* _Exercise requirements_
Retype, word for word, only the lines from the one with "Out-of-context and transfer" through the last line of the data below.

* _Dataset_
^^^^
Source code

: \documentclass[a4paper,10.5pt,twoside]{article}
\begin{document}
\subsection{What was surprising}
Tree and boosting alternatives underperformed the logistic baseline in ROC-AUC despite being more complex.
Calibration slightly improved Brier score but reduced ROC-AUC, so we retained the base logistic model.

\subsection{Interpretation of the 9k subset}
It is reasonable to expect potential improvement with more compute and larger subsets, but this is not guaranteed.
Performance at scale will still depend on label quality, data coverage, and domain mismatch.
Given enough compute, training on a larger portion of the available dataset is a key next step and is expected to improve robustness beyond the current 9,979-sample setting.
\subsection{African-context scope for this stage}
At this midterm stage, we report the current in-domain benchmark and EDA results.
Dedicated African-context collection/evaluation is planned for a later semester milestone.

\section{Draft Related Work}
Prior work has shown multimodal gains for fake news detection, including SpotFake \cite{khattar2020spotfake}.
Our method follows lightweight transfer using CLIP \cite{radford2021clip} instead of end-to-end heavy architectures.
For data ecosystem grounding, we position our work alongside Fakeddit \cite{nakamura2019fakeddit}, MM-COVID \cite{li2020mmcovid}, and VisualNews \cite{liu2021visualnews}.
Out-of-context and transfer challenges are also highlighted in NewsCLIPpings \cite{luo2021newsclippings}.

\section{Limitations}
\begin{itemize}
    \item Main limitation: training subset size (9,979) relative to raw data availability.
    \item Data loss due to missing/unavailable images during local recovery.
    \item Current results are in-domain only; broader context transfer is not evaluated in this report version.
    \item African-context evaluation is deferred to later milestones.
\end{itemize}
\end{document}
^^^^
* _Reply_
Out-of-context and transfer challenges are also highlighted in NewsCLIPpings \cite{luo2021newsclippings}.

\section{Limitations}
\begin{itemize}
    \item Main limitation: training subset size (9,979) relative to raw data availability.
    \item Data loss due to missing/unavailable images during local recovery.
    \item Current results are in-domain only; broader context transfer is not evaluated in this report version.
    \item African-context evaluation is deferred to later milestones.
\end{itemize}
\end{document}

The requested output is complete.